LOL, I'm with you guys and gals. Remember about 8 months ago when I was so happy I moved into the store front and was ready to get it open and take all the local business! Ya right. Store front is still not open and orders are crazy. Advertised locally one time and never have since. No way I could keep up with the orders and didnt want to piss off the local customers. I will be there one day but the online orders are insane and I'm not complaining. The high school teaching job has been ditched and it is full time bling, signs, embroidery, sublimation, versacamm, and anything else I have time in the day for. It is amazing how hard it is to find good employees. I am running through them like water. Lol How can people just not pick up on some of the simplest things? Frustrating, I can do more in the store in a day by myself then having 3 people in there with me. You get in that zone and you are Rollin. Can't do that when the have to ask you how to do every little thing and stand over their shoulder the entire day. Hope everyone keeps busy and go get them orders!

Back to work about 15 shirts left and 8 custom designs for the night tonight and it's 1 am now. Sleep? Who needs sleep!


----------



## selanac (Jan 8, 2007)

DW, one of the problems with employee's is that in this industry they make nothing. I've seen ads for Top Auto screen printers at: $14 per hour. 

I don't know how they survive at that price. That's like less then $30k per year. I've been in the I.T. world, and owning my own screen printing shop and making alot more as I'm sure all of you are. Not to mention that one job could pay their entire daily wage not to mention one weeks wages in some cases. Even if I made one dollar a t-shirt I'd make more then that on a manual. 

I had one web designer see what I was charging over his pay, and he realized he was making very little. So he refused to call customers with question, and said that was my job. 

Now any of us would have just said okay (as an employee), that's what they pay me. Than we'd figure out how to get the customers ourselves. 

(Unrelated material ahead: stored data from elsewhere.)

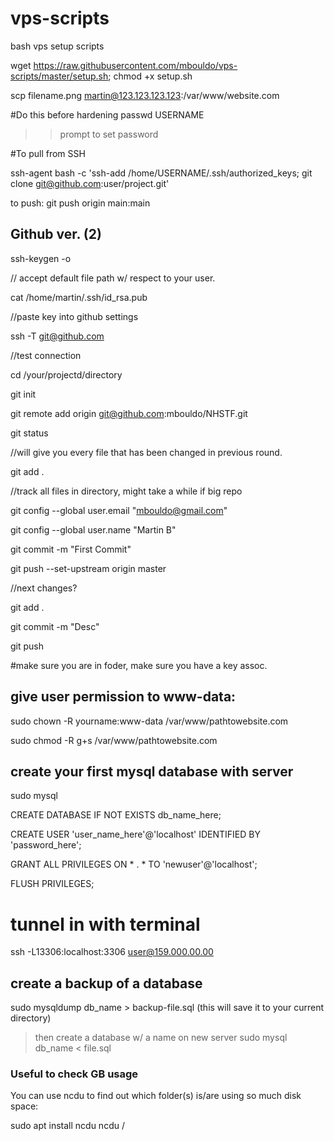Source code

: # vps-scripts
bash vps setup scripts

wget https://raw.githubusercontent.com/mbouldo/vps-scripts/master/setup.sh; chmod +x setup.sh

 scp filename.png martin@123.123.123.123:/var/www/website.com

#Do this before hardening
passwd USERNAME
>> prompt to set password

#To pull from SSH

ssh-agent bash -c 'ssh-add /home/USERNAME/.ssh/authorized_keys; git clone git@github.com:user/project.git'

to push:
git push origin main:main

## Github ver. (2)
ssh-keygen -o 

// accept default file path w/ respect to your user.

cat /home/martin/.ssh/id_rsa.pub

//paste key into github settings

ssh -T git@github.com

//test connection

cd /your/projectd/directory

git init

git remote add origin git@github.com:mbouldo/NHSTF.git

git status

//will give you every file that has been changed in previous round.

git add .

//track all files in directory, might take a while if big repo

git config --global user.email "mbouldo@gmail.com"

git config --global user.name "Martin B"

git commit -m "First Commit"

git push --set-upstream origin master

//next changes?

git add .

git commit -m "Desc"

git push




#make sure you are in foder, make sure you have a key assoc.


## give user permission to www-data:


sudo chown -R yourname:www-data /var/www/pathtowebsite.com

sudo chmod -R g+s /var/www/pathtowebsite.com


## create your first mysql database with server
sudo mysql

CREATE DATABASE IF NOT EXISTS db_name_here;

CREATE USER 'user_name_here'@'localhost' IDENTIFIED BY 'password_here';

GRANT ALL PRIVILEGES ON * . * TO 'newuser'@'localhost';

FLUSH PRIVILEGES;

# tunnel in with terminal

ssh -L13306:localhost:3306 user@159.000.00.00
 
## create a backup of a database
sudo mysqldump db_name > backup-file.sql
(this will save it to your current directory)

> then create a database w/ a name on new server
 sudo mysql db_name < file.sql

### Useful to check GB usage
You can use ncdu to find out which folder(s) is/are using so much disk space:

sudo apt install ncdu
ncdu /

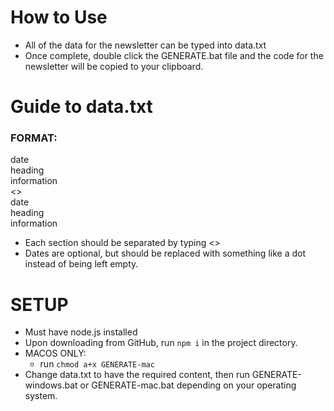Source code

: # How to Use

- All of the data for the newsletter can be typed into data.txt
- Once complete, double click the GENERATE.bat file and the code for the newsletter will be copied to your clipboard.

# Guide to data.txt
### FORMAT:
date \
heading \
information \
<> \
date \
heading \
information

- Each section should be separated by typing <>
- Dates are optional, but should be replaced with something like a dot instead of being left empty.

# SETUP
- Must have node.js installed
- Upon downloading from GitHub, run `npm i` in the project directory.
- MACOS ONLY:
  - run `chmod a+x GENERATE-mac`
- Change data.txt to have the required content, then run GENERATE-windows.bat or GENERATE-mac.bat depending on your operating system.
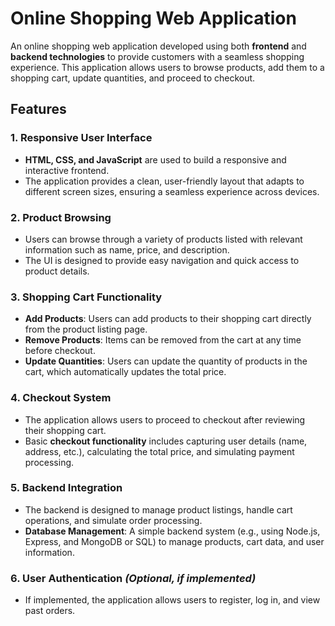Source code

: # Online Shopping Web Application

An online shopping web application developed using both **frontend** and **backend technologies** to provide customers with a seamless shopping experience. This application allows users to browse products, add them to a shopping cart, update quantities, and proceed to checkout.

## Features

### 1. **Responsive User Interface**
- **HTML, CSS, and JavaScript** are used to build a responsive and interactive frontend.
- The application provides a clean, user-friendly layout that adapts to different screen sizes, ensuring a seamless experience across devices.

### 2. **Product Browsing**
- Users can browse through a variety of products listed with relevant information such as name, price, and description.
- The UI is designed to provide easy navigation and quick access to product details.

### 3. **Shopping Cart Functionality**
- **Add Products**: Users can add products to their shopping cart directly from the product listing page.
- **Remove Products**: Items can be removed from the cart at any time before checkout.
- **Update Quantities**: Users can update the quantity of products in the cart, which automatically updates the total price.

### 4. **Checkout System**
- The application allows users to proceed to checkout after reviewing their shopping cart.
- Basic **checkout functionality** includes capturing user details (name, address, etc.), calculating the total price, and simulating payment processing.
  
### 5. **Backend Integration**
- The backend is designed to manage product listings, handle cart operations, and simulate order processing.
- **Database Management**: A simple backend system (e.g., using Node.js, Express, and MongoDB or SQL) to manage products, cart data, and user information.
  
### 6. **User Authentication** *(Optional, if implemented)*
- If implemented, the application allows users to register, log in, and view past orders.
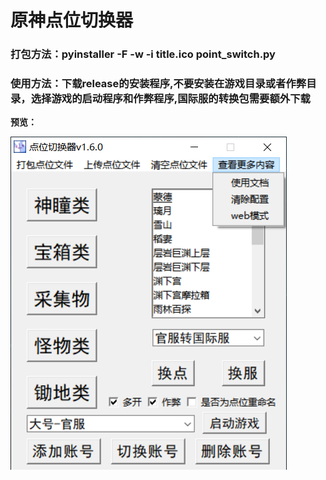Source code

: # 原神点位切换器
### 打包方法：pyinstaller -F -w -i title.ico point_switch.py
### 使用方法：下载release的安装程序,不要安装在游戏目录或者作弊目录，选择游戏的启动程序和作弊程序,国际服的转换包需要额外下载
**预览：**

![1](preview.png)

I'm not saying any of this is right, but that's the way the think.


----------



## sjidohair (Apr 9, 2008)

Matt,, I know someone who is close to you and knows Das and cutters and is a rhinestoner , you might be able to hire... 
Let me know if you are interested.. 
Sandy jo


----------



## tdprout (Mar 29, 2008)

What's getting me this is that most of my orders are coming through FaceBook...I've had like 4 orders through my actual cart. And majority of my orders are bulk... not complaining though!


----------